◆ EXERCISE DIRECTIONS
Look through the data below. Pick out the lines holding the string "either".

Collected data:
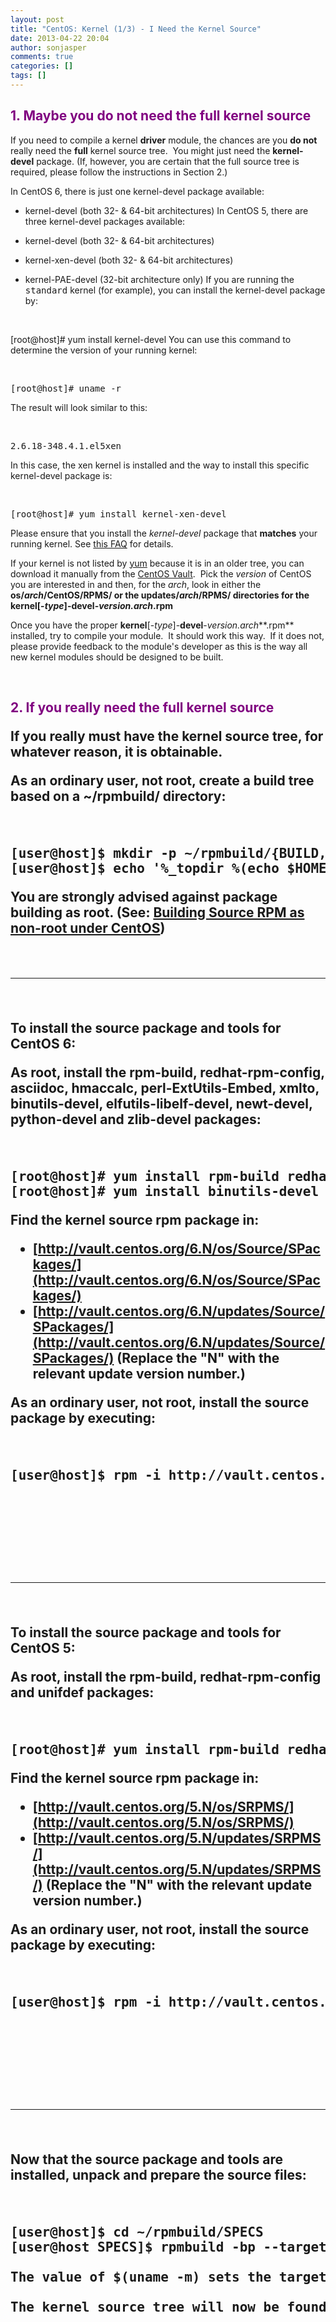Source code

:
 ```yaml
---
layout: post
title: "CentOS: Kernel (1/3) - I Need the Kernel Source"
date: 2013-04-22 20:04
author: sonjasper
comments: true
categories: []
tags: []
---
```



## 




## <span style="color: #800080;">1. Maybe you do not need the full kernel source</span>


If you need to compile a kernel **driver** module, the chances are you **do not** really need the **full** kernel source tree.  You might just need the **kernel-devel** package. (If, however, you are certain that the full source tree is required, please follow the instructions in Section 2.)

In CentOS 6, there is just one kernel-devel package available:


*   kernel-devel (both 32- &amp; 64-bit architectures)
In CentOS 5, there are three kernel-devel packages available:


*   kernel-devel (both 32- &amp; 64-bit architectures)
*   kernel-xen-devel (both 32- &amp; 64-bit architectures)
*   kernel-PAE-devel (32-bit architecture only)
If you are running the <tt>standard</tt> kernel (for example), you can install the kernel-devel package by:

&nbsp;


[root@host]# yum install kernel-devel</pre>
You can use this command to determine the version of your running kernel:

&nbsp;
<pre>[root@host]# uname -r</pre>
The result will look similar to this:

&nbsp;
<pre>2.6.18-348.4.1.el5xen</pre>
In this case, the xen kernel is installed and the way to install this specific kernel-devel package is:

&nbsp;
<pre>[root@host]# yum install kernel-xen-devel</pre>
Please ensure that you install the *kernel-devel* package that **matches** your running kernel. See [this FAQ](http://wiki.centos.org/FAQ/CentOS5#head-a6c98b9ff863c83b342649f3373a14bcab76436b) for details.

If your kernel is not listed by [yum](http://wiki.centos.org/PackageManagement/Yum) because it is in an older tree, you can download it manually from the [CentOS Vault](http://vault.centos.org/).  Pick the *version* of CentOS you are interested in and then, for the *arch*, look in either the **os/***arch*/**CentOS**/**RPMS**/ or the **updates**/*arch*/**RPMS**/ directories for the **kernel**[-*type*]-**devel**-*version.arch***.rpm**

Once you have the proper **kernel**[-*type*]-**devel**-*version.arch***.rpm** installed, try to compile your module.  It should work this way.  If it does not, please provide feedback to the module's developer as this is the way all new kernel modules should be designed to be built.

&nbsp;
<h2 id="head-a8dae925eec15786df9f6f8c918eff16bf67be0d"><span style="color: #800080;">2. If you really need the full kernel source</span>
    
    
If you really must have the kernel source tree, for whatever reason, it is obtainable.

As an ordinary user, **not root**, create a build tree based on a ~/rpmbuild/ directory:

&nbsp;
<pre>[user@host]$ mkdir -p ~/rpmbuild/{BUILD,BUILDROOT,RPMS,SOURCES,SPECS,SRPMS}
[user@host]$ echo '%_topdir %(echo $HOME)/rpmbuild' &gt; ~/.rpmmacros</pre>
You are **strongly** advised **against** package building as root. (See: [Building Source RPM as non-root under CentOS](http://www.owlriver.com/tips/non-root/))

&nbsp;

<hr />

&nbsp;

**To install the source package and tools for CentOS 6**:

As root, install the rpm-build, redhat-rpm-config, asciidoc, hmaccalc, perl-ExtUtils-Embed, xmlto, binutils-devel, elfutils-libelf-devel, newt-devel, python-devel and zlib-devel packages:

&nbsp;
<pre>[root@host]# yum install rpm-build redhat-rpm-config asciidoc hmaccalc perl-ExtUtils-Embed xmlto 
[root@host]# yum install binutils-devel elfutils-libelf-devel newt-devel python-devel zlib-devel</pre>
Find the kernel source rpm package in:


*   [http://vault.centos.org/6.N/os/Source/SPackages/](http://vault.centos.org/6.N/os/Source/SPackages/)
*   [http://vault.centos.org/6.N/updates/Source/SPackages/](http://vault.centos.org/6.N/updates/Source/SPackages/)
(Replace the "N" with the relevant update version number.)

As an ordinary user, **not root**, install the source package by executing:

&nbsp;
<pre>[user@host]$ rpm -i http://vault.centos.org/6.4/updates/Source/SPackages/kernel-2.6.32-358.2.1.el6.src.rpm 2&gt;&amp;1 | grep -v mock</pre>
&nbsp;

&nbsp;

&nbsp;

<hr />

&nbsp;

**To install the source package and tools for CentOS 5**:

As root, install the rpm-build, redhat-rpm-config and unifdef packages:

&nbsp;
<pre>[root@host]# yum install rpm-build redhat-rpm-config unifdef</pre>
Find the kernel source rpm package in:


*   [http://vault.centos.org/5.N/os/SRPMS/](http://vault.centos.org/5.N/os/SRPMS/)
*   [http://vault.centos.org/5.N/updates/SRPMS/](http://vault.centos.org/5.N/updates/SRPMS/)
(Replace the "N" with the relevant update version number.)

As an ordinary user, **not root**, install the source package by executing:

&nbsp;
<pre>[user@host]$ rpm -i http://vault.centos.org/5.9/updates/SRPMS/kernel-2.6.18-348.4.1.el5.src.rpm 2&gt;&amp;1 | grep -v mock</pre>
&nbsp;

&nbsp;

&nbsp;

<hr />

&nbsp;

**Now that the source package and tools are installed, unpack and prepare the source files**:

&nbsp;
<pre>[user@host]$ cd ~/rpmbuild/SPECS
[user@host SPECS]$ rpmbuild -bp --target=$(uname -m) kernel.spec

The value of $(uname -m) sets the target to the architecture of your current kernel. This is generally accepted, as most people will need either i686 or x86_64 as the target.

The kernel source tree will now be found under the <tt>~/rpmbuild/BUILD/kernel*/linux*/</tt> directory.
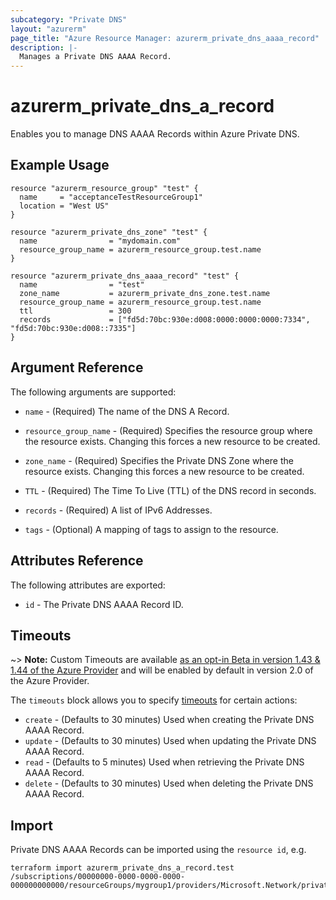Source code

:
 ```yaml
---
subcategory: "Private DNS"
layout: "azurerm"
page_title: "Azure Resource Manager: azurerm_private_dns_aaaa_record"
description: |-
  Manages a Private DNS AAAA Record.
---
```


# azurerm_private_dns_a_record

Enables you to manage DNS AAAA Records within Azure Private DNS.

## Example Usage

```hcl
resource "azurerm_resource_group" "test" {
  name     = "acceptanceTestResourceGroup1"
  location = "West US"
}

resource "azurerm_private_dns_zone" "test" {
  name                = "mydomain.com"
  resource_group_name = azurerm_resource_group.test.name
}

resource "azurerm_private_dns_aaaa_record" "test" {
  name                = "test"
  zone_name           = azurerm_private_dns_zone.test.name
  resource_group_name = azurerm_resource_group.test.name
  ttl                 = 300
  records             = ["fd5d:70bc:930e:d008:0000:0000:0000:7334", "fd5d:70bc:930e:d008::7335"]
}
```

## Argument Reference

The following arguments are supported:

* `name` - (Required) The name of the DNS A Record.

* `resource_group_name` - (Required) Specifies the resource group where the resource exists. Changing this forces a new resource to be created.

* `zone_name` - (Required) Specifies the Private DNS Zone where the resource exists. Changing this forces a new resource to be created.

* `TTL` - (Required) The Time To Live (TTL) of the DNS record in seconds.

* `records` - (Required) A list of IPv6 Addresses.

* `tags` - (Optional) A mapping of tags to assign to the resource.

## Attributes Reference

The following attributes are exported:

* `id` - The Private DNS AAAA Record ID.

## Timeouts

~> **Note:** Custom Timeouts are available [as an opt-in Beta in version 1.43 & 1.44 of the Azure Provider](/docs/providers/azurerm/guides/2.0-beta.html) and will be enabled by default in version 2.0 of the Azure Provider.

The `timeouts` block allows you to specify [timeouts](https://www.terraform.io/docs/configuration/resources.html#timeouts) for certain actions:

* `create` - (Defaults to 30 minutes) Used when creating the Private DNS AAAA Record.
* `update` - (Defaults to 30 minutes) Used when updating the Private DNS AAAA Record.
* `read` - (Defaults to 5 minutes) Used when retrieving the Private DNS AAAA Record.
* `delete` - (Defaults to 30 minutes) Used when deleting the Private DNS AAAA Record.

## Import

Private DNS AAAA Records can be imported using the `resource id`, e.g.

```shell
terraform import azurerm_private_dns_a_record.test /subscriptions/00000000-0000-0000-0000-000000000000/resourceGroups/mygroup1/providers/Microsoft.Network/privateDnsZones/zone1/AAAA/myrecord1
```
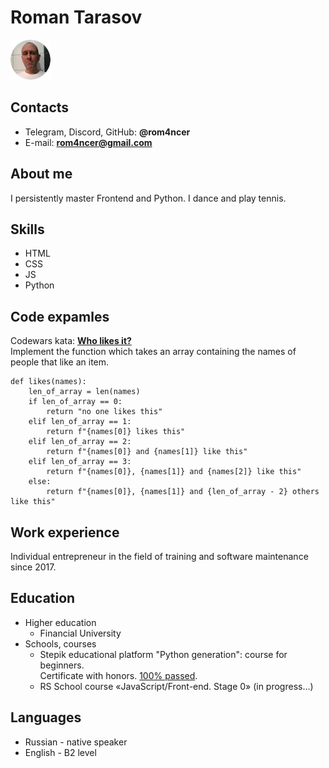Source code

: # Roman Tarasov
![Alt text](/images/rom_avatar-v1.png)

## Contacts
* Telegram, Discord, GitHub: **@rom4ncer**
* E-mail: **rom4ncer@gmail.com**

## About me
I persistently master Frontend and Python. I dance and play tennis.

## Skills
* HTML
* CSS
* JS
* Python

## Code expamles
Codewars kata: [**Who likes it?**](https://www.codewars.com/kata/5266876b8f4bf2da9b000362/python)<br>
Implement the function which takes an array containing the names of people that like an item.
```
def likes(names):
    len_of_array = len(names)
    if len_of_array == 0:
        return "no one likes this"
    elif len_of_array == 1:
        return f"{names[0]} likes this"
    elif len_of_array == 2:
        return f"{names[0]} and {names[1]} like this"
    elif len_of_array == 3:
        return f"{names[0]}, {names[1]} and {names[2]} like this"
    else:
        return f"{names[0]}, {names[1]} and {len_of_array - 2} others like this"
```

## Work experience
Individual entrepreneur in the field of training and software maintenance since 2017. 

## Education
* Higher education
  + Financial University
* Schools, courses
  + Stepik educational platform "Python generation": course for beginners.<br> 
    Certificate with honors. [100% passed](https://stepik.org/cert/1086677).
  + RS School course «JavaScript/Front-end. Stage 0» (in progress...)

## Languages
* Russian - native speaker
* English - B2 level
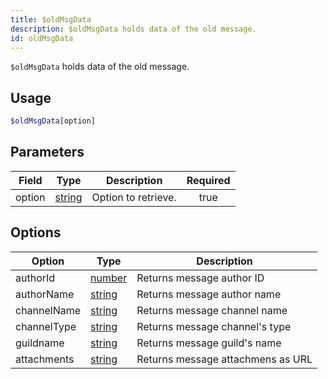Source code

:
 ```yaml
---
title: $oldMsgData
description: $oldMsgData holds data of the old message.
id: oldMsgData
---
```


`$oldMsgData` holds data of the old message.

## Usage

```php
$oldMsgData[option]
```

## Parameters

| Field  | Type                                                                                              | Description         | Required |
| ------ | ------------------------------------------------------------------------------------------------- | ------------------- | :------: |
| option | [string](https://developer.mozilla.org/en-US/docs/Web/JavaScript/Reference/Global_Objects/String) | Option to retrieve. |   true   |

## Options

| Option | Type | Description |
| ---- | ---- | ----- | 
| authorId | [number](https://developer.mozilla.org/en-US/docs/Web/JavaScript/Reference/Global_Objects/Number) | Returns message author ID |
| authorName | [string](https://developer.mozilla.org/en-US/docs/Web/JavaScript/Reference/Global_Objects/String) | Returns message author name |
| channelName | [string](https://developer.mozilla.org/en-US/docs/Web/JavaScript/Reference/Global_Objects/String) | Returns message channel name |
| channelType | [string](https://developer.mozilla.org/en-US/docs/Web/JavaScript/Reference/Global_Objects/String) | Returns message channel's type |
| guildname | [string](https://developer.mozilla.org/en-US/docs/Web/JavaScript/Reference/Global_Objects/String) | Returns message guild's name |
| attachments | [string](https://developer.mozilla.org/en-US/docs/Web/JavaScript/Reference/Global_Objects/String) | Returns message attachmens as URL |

◆ RESULT OF THE EXERCISE
If your kernel is not listed by [yum](http://wiki.centos.org/PackageManagement/Yum) because it is in an older tree, you can download it manually from the [CentOS Vault](http://vault.centos.org/).  Pick the *version* of CentOS you are interested in and then, for the *arch*, look in either the **os/***arch*/**CentOS**/**RPMS**/ or the **updates**/*arch*/**RPMS**/ directories for the **kernel**[-*type*]-**devel**-*version.arch***.rpm**
The value of $(uname -m) sets the target to the architecture of your current kernel. This is generally accepted, as most people will need either i686 or x86_64 as the target.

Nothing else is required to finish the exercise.